Assistance with code to fix search functionality when using Sphinx backend

Need some custom code changes to the phpBB core simple enough that you feel doesn't require an extension? Then post your request here so that community members can provide some assistance.

NOTE: NO OFFICIAL SUPPORT IS PROVIDED IN THIS SUB-FORUM
Forum rules
READ: phpBB.com Board-Wide Rules and Regulations

NOTE: NO OFFICIAL SUPPORT IS PROVIDED IN THIS SUB-FORUM
KYPREO
Registered User
Posts: 162
Joined: Fri Feb 02, 2018 9:56 am
Contact:

Assistance with code to fix search functionality when using Sphinx backend

Post by KYPREO » Tue Dec 03, 2019 1:12 am

INTRODUCTION

As per this ticket https://tracker.phpbb.com/browse/PHPBB3-16234 search functionality when using the Sphinx engine backend has been broken since phpBB 3.2.2.

This problem emanates from a fix to this issue: https://tracker.phpbb.com/browse/PHPBB3-15367 Essentially, the problem previously was that use of a / or $ would throw errors, as those are special characters used by Sphinx's extended search syntax and Sphinx would return an error if those characters were used in an unexpected way.

The fix for that issue used the SphinxAPI EscapeString function to escape every possible special character, which essentially breaks Sphinx's extended search syntax and means it only ever performs an all word search or any word search. None of ", *, +, |, NOT, AND, OR behave as expected.

As such, EscapeString is a very crude way of addressing Sphinx syntax errors. A much better option is to analyse phpBB search queries and turn them into a query Sphinx can understand. This will mean you can take advantage of the extended functionality Sphinx offers over phpBB native fulltext and mySQL fulltext.

I have forked phpBB on GitHub and will submit a pull request for code to address the ticket I created.

So far, I have fixed:

- use of exact phrase searching eg "this is a test"

- ensuring the words NOT and OR will search for the exact word NOT and OR when placed inside a phrase, and not turned into a - and | operator, as is currently the case. Eg "search not working" currently returns "search - working.

This is a problem going back to 3.1.5 / June 2015: https://tracker.phpbb.com/browse/PHPBB3-13958 and I have a fix for it.

- fixed use or NOT (-), OR (|) and bracket operators, which is currently broken.

- hyphenated words are now properly parsed and turned into search queries Sphinx can process. Currently, phpBB turns hyphens into minuses (ie NOT search operator) and therefore processes know-it-all as know -it -all (ie know, but not it and not all). With my code fix, know-it-all now becomes ("know it all")|knowitall) so it will look for all instances of the hyphenated string as both a phrase with spaces and as a single word.
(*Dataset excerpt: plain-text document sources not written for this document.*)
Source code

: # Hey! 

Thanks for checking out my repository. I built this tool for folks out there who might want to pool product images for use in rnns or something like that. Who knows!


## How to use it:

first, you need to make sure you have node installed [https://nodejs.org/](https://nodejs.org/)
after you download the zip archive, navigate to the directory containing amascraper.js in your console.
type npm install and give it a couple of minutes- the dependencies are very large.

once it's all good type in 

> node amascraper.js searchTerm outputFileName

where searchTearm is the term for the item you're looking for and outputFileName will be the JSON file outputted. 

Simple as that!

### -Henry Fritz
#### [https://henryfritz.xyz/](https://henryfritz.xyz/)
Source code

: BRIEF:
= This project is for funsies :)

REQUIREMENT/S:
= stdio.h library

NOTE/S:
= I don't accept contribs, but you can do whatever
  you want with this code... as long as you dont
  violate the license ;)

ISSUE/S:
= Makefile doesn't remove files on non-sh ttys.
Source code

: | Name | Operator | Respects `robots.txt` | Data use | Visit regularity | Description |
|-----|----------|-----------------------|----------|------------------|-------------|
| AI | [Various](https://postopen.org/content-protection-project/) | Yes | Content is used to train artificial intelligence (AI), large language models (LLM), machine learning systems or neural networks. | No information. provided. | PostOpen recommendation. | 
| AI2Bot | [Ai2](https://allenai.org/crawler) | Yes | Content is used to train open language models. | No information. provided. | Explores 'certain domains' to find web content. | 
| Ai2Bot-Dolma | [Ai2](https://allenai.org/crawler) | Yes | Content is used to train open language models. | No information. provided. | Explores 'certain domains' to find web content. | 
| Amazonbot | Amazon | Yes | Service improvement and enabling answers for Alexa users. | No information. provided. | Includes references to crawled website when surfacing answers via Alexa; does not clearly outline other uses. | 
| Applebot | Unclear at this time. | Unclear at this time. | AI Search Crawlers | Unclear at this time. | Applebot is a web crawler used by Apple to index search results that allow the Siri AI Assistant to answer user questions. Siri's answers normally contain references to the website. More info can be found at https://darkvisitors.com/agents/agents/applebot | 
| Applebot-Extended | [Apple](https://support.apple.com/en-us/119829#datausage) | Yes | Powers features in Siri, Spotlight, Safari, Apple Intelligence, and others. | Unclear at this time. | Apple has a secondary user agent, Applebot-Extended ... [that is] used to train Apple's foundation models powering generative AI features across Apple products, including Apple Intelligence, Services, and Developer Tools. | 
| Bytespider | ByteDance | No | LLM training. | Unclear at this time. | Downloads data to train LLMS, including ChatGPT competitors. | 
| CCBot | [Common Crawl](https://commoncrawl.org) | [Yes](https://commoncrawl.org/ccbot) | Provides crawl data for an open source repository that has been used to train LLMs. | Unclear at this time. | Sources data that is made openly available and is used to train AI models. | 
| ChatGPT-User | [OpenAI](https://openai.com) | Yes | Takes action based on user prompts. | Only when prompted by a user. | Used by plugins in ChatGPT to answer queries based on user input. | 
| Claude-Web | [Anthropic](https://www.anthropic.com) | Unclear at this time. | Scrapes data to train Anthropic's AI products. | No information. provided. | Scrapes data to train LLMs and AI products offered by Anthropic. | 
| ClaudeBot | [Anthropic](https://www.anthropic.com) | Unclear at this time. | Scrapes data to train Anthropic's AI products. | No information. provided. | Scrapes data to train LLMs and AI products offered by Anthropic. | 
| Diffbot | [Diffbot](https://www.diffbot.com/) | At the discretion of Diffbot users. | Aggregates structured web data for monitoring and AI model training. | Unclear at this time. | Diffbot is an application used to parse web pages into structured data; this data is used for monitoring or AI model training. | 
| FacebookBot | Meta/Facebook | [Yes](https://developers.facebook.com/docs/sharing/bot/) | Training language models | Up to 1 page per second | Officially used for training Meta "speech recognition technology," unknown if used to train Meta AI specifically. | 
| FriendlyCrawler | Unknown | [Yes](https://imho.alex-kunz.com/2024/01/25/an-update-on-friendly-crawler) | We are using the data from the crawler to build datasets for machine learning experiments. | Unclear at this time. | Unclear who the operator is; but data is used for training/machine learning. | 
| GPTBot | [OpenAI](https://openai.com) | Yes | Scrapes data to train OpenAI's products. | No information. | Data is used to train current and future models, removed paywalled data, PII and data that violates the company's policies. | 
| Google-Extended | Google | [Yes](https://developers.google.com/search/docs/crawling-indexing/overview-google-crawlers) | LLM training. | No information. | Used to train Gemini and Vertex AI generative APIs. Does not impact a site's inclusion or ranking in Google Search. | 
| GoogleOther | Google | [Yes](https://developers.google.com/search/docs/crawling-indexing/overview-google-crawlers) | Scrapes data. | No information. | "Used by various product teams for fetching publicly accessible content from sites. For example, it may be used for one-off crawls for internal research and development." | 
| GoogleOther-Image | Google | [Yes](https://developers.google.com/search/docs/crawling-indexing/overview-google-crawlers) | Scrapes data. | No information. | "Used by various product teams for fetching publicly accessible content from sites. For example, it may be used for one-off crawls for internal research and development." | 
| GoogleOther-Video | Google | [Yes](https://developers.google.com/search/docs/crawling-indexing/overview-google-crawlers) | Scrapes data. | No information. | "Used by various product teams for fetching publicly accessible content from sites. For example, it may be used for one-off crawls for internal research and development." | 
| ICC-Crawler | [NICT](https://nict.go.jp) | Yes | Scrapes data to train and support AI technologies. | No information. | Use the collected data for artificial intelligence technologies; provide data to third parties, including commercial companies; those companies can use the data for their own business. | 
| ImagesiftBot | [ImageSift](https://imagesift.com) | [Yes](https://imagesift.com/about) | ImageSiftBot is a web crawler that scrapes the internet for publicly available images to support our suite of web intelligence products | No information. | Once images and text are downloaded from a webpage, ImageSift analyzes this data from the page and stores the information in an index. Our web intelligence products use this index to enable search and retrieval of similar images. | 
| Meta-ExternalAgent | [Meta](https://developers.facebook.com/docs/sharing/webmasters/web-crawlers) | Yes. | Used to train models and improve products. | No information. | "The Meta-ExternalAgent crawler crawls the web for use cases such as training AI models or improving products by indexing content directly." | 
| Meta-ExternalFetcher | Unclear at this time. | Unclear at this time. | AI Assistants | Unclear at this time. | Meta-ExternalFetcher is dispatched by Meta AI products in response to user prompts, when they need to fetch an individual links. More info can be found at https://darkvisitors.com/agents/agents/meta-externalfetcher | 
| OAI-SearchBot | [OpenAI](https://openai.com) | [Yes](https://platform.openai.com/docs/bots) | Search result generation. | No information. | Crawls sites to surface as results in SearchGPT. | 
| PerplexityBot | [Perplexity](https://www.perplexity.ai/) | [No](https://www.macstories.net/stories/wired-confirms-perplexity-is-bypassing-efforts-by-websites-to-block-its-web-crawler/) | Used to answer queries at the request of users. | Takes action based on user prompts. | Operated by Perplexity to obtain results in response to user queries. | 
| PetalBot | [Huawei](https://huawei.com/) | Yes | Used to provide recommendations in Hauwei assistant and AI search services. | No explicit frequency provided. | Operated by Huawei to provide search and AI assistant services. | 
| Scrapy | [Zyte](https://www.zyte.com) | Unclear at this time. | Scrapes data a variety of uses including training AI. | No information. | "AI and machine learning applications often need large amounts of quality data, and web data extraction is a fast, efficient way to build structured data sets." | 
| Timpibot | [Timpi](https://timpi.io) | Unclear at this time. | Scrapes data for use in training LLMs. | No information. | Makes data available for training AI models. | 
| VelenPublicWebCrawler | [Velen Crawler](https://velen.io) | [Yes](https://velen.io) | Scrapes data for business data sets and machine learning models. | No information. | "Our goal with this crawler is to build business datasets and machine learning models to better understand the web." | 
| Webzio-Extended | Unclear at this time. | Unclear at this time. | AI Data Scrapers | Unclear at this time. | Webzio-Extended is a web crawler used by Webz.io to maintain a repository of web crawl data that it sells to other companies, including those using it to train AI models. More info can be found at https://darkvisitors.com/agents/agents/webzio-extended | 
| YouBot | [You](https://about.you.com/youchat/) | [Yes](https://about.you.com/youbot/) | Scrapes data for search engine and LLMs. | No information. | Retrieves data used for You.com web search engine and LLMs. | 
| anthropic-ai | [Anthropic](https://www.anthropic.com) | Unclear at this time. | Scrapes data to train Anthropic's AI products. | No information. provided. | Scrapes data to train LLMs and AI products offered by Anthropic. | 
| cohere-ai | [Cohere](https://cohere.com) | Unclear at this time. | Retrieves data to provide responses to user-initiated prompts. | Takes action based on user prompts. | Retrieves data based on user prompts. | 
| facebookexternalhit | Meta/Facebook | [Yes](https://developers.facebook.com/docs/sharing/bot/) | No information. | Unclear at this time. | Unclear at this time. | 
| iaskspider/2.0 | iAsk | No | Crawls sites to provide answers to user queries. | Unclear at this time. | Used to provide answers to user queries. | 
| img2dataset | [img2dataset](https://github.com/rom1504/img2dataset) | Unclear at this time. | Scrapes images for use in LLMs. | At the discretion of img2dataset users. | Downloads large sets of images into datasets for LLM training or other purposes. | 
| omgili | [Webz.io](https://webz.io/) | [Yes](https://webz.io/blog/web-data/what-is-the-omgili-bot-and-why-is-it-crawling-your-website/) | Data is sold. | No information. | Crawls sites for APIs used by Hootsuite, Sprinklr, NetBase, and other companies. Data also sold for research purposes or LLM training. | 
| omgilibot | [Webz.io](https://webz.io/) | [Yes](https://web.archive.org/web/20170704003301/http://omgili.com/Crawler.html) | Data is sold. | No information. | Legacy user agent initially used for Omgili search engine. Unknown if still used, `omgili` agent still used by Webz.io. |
So I've gotten to a point where search queries behave in accordance with the instructional text in search.php.

However, there are a number of additional Sphinx extended characters that could be leveraged to take advantage of Sphinx's capabilities, namely:
  • proximity search operator:

    eg "hello world"~10

    Finds the words hello and world within 10 words of each other
  • quorum matching operator:

    eg "the world is a wonderful place"/3

    Finds 3 words in the phrase list, eg it will return a post with "the world is" or "a wonderful place" etc.
PROBLEM

To check proper syntax, I thought of doing preg_replace to only escape instances of / or ~ where the string is:
1.not preceded by a phrase in quotation marks; and
2. not followed by a 1-2 digit number, either at the end of a phrase or followed by whitespace.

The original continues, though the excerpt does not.